- **TASK DETAILS**
Where does the word "issue" appear in the entries below? Copy each line that holds it.

╭──

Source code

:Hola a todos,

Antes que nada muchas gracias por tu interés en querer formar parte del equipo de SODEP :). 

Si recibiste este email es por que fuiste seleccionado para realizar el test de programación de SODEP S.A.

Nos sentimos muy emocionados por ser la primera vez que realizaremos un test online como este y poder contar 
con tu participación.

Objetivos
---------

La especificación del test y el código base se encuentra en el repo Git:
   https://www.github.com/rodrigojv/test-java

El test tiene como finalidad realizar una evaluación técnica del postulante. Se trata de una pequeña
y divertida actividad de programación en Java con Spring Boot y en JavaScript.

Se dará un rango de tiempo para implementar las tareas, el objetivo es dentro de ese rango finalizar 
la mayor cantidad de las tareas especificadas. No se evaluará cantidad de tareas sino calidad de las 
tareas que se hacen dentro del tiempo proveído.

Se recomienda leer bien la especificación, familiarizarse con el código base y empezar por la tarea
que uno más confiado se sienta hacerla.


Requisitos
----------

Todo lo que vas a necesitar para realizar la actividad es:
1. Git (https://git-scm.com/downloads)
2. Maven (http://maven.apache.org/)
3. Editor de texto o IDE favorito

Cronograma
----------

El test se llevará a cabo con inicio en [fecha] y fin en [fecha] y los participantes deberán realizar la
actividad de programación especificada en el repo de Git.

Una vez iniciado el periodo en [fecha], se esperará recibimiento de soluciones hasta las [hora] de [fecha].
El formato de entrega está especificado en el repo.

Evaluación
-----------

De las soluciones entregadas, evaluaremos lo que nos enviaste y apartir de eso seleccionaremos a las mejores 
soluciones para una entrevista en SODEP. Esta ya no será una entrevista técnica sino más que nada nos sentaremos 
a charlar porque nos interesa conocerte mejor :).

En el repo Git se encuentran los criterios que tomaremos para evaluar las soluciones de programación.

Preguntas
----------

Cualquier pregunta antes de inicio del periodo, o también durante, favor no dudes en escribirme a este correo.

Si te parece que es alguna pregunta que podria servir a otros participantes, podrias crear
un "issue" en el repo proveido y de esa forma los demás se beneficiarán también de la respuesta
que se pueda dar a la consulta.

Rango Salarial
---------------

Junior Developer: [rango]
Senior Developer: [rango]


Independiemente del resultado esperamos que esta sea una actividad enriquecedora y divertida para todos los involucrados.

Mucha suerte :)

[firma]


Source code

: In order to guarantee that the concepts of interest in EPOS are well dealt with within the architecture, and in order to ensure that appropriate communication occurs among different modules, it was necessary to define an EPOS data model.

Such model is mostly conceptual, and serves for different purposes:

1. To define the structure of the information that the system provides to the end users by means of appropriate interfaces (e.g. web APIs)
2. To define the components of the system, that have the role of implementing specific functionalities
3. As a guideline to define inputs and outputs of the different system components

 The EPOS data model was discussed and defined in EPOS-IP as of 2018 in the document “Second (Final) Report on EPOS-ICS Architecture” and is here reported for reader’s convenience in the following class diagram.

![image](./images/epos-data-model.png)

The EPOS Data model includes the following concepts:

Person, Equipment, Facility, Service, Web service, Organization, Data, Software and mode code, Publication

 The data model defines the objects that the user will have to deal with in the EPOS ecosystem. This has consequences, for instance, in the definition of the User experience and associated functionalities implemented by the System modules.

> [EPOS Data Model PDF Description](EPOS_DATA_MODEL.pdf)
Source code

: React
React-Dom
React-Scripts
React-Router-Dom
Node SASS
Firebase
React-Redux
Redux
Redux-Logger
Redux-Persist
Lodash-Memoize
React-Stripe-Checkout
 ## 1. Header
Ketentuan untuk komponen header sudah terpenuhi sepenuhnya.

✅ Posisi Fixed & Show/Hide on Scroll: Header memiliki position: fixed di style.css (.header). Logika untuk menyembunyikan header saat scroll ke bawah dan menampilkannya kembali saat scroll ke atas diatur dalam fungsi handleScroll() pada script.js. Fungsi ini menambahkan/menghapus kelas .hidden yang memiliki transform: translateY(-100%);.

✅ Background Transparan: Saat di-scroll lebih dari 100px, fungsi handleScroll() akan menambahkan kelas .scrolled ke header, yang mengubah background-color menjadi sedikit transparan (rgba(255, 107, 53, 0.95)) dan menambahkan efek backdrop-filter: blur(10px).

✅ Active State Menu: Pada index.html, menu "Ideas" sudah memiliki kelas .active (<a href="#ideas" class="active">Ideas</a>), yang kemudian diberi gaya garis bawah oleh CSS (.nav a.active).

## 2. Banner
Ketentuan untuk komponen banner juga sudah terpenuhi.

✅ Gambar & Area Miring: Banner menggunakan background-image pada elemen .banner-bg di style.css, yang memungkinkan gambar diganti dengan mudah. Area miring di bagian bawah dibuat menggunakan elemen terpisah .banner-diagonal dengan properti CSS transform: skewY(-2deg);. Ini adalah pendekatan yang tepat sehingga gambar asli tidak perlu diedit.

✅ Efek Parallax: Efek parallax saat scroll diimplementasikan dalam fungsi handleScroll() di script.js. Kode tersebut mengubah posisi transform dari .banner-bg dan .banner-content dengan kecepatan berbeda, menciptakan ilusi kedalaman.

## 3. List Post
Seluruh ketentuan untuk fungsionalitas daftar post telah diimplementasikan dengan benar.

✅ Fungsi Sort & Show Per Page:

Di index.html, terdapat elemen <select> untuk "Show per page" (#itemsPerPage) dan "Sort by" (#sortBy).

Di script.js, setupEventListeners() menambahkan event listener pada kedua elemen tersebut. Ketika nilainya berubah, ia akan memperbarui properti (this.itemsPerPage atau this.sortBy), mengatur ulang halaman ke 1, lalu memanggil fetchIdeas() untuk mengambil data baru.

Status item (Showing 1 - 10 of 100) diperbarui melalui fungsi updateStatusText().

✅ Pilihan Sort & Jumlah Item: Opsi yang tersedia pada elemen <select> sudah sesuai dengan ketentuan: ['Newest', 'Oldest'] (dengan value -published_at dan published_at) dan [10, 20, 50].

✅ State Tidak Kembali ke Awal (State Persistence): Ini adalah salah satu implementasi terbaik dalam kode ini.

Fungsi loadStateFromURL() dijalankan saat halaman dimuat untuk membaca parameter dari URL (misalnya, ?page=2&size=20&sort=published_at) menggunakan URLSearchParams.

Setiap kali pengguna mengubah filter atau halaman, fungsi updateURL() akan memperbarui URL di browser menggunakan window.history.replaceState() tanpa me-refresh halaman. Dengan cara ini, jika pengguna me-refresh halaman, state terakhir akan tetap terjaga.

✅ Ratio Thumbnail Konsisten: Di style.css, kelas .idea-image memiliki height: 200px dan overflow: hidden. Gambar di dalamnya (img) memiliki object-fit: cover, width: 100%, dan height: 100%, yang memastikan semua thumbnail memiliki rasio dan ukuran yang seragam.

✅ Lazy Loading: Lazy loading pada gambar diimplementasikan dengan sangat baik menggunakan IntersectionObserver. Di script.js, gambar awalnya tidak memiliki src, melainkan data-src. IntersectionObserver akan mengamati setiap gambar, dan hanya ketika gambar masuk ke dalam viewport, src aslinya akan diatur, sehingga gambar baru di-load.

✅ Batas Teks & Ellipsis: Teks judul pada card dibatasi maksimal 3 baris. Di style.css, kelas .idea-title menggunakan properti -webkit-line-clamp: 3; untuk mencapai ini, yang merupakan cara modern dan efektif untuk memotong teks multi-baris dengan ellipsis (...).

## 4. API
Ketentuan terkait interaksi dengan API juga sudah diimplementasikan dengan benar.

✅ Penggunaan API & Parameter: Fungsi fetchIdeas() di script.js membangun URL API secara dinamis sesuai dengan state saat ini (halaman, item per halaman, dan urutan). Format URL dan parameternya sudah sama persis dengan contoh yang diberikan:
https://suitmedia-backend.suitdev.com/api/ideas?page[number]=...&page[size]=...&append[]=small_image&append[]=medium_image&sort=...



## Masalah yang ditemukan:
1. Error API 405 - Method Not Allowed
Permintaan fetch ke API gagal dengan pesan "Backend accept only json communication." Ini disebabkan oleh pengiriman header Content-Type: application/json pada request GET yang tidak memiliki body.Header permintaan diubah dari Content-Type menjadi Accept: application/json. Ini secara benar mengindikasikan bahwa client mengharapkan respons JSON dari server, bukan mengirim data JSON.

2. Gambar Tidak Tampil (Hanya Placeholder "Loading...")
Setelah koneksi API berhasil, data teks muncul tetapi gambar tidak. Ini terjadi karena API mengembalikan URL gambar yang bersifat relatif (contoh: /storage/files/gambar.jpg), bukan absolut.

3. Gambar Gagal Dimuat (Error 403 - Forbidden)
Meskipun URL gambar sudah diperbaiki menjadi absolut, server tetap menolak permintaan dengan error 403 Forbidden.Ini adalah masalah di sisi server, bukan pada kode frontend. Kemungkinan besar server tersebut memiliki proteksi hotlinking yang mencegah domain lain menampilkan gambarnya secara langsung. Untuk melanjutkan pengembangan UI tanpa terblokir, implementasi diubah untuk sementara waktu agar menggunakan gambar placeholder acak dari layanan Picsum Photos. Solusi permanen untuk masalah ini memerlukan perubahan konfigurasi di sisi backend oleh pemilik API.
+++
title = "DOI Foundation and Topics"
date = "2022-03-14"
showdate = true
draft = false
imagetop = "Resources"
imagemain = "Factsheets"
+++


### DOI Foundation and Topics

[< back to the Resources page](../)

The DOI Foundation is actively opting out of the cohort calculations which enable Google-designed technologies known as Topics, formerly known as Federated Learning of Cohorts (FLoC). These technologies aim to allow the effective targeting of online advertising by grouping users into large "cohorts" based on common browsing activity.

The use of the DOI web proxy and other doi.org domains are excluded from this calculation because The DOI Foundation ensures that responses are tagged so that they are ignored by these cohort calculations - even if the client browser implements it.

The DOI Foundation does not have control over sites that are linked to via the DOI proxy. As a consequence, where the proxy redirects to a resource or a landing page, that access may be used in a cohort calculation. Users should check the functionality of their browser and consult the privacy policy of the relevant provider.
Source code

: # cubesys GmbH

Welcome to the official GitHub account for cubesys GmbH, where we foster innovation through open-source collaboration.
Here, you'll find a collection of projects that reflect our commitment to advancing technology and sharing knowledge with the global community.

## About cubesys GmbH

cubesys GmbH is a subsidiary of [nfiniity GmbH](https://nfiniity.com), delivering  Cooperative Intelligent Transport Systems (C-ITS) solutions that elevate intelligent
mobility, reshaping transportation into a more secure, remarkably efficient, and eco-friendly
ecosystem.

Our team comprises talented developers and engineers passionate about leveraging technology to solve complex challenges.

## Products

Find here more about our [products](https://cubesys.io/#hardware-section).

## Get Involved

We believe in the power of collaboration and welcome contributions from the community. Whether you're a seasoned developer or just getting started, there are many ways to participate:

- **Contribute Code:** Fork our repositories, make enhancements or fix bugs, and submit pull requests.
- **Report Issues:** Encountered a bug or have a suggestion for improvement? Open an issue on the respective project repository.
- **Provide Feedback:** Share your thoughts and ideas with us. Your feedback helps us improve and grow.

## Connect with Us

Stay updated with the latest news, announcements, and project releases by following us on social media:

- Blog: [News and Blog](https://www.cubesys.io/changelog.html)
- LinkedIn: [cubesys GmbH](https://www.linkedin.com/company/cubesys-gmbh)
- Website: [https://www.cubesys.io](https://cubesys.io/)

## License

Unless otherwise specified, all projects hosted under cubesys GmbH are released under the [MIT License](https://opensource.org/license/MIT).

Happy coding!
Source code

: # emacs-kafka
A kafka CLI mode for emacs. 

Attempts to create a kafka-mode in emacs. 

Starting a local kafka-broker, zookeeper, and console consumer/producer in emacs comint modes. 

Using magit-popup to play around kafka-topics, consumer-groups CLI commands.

╰──

- **WRITTEN REPLY**
un "issue" en el repo proveido y de esa forma los demás se beneficiarán también de la respuesta
- **Report Issues:** Encountered a bug or have a suggestion for improvement? Open an issue on the respective project repository.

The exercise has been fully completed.